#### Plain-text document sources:

-*-

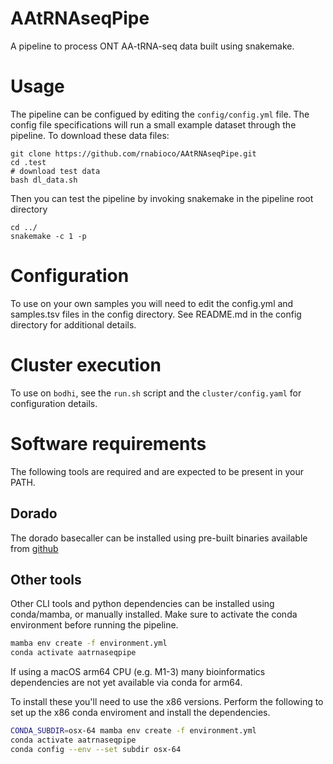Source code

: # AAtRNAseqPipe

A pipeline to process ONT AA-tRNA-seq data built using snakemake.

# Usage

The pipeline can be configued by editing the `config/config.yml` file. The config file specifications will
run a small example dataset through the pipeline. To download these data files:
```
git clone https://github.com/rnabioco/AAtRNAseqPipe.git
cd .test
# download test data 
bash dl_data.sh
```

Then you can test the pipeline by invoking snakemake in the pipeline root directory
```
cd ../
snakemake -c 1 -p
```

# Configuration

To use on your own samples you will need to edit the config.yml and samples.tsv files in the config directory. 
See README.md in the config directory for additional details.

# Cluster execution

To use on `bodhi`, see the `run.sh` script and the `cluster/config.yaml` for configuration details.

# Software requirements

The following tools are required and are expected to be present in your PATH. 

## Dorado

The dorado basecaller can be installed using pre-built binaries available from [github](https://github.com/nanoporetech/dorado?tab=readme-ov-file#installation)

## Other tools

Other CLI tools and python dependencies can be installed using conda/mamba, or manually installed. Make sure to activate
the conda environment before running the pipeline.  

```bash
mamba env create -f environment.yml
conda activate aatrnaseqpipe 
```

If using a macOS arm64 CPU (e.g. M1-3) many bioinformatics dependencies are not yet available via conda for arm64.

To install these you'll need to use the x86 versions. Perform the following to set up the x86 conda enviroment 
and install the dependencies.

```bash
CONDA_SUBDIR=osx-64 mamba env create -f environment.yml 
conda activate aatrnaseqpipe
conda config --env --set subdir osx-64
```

-*-

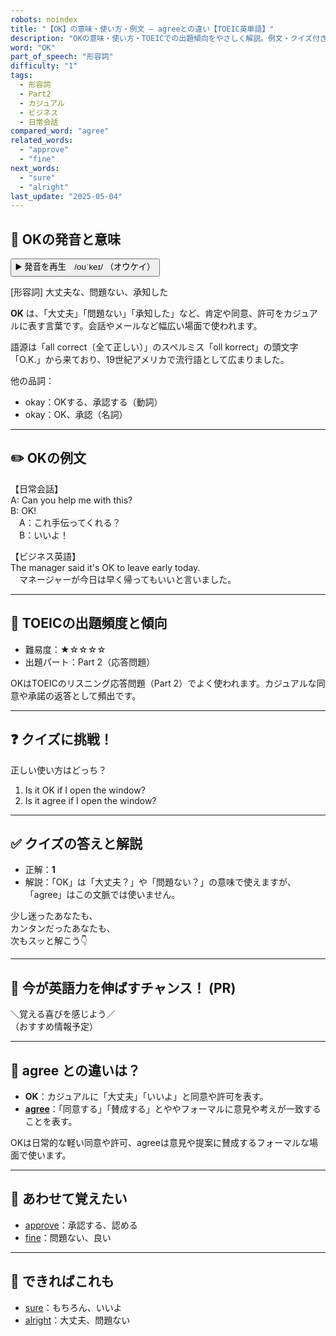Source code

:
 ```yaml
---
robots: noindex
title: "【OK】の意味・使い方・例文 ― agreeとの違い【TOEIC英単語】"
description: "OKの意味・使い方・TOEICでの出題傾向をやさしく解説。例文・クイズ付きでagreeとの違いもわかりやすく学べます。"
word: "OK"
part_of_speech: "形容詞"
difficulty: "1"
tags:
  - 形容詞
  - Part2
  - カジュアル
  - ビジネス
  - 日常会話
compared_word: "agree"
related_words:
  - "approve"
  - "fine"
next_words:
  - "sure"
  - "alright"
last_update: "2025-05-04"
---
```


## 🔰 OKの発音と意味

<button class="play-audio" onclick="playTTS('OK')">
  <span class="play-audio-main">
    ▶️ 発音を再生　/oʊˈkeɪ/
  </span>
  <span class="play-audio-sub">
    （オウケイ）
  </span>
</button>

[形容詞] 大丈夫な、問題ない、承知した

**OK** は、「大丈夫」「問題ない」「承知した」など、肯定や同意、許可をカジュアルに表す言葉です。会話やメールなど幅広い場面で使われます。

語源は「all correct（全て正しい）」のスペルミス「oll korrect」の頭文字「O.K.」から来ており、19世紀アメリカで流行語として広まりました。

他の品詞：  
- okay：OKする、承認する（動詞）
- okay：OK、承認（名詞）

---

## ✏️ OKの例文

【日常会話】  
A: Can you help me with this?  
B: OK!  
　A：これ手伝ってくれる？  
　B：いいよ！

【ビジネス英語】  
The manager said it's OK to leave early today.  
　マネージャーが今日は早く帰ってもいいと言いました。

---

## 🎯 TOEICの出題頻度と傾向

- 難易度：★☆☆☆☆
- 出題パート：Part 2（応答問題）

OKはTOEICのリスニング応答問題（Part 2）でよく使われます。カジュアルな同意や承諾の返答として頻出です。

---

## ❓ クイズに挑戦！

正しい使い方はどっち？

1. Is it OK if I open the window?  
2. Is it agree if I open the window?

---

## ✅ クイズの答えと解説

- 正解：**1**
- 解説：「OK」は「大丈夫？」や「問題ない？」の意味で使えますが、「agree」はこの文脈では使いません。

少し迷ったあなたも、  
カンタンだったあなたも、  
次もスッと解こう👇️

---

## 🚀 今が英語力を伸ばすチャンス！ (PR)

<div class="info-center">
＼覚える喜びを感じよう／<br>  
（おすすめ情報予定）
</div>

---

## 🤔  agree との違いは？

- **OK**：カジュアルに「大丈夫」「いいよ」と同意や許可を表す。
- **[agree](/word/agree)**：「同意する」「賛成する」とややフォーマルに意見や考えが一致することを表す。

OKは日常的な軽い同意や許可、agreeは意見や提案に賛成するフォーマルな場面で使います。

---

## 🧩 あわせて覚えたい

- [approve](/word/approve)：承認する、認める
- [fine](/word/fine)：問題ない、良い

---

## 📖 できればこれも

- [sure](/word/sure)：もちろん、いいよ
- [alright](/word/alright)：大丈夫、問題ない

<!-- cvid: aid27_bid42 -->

-*-

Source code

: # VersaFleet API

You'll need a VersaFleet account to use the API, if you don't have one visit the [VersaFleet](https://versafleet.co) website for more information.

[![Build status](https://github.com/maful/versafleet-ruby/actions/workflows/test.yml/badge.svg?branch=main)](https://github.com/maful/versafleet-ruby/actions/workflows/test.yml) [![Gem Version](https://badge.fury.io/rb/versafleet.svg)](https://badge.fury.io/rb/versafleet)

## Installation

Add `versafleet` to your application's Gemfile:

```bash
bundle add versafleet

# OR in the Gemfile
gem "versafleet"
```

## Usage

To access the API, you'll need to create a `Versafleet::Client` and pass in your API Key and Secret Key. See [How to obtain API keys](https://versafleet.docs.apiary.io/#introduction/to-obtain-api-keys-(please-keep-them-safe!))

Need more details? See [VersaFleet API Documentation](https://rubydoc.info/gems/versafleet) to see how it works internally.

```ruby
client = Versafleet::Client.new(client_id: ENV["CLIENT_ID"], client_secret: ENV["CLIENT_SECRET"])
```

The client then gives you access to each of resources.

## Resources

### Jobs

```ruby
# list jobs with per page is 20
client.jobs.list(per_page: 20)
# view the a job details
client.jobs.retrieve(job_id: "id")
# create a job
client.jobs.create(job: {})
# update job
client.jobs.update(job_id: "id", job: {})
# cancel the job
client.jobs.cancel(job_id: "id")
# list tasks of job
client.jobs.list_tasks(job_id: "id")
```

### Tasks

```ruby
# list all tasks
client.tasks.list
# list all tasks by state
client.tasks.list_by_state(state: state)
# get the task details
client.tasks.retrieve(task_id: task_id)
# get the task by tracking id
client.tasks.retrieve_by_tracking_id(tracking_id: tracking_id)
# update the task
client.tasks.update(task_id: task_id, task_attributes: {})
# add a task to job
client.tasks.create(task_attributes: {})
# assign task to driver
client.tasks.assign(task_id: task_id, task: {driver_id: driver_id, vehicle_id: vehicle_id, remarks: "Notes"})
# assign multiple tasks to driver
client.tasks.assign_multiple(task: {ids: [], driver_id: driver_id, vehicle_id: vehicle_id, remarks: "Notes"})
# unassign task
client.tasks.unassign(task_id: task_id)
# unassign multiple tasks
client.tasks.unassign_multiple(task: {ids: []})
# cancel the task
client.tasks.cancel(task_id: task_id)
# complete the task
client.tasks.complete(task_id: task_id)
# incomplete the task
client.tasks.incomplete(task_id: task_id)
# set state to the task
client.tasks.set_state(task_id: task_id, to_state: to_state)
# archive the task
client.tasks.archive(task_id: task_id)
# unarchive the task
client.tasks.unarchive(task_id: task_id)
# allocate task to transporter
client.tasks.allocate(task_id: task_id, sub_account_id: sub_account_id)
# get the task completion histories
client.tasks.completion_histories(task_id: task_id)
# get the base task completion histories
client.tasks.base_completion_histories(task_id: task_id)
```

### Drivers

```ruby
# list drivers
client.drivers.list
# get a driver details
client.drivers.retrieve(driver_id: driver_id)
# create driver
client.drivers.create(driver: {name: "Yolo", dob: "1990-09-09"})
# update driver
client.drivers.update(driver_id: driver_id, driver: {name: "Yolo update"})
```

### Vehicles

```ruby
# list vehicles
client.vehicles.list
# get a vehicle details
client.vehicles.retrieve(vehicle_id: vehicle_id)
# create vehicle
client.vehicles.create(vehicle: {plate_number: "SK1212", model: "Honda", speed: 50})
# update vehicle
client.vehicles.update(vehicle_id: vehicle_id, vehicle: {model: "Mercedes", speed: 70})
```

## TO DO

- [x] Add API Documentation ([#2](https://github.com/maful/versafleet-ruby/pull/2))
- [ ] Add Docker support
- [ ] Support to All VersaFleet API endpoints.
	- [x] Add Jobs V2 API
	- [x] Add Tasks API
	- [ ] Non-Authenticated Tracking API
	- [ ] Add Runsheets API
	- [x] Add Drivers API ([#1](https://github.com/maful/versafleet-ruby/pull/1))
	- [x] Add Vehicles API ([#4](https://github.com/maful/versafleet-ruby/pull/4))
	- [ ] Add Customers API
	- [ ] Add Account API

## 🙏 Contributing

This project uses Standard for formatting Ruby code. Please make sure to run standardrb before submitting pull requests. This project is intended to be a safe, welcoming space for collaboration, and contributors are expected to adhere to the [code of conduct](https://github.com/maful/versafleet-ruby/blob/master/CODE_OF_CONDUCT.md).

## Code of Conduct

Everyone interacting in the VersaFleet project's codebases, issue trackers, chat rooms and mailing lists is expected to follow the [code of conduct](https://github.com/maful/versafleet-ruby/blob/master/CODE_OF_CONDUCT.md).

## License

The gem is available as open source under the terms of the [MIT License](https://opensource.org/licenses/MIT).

-*-

#### Instructions to follow:
Set down again, word for word, the stretch of records from the line with "## Code of Conduct" to the line with "The gem is available", both of those lines included.

#### Solution to this exercise:
## Code of Conduct

Everyone interacting in the VersaFleet project's codebases, issue trackers, chat rooms and mailing lists is expected to follow the [code of conduct](https://github.com/maful/versafleet-ruby/blob/master/CODE_OF_CONDUCT.md).

## License

The gem is available as open source under the terms of the [MIT License](https://opensource.org/licenses/MIT).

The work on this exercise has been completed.